DESCRIPTION OF THE TASK: Pull out every line below that holds the word "reduce".

*** Opening of INFORMATION PROVIDED ***

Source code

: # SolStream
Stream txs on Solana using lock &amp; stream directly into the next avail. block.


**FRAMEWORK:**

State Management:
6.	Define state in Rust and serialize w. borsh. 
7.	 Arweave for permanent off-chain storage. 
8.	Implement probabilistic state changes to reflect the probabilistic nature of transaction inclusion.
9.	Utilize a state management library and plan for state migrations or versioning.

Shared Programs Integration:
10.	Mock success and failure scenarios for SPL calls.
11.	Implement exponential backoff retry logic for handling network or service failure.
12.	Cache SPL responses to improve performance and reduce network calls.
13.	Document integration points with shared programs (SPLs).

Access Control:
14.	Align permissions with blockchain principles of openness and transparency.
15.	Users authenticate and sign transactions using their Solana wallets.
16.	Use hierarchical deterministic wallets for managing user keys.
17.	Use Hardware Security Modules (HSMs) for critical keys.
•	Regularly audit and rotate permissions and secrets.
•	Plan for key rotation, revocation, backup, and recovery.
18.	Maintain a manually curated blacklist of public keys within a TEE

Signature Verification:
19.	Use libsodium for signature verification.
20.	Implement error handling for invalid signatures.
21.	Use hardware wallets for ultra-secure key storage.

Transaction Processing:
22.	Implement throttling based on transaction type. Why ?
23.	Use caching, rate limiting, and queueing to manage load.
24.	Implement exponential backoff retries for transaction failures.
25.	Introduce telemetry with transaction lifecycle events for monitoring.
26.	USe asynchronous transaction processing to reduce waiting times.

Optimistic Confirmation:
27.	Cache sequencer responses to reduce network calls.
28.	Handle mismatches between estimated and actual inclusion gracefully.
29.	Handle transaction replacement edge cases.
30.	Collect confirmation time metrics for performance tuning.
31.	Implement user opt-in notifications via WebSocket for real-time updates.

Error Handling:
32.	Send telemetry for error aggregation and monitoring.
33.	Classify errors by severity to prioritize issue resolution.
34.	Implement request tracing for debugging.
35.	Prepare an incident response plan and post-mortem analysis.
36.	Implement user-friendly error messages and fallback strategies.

*** Close of INFORMATION PROVIDED ***

RESPONSE BOX:
12.	Cache SPL responses to improve performance and reduce network calls.
26.	USe asynchronous transaction processing to reduce waiting times.
27.	Cache sequencer responses to reduce network calls.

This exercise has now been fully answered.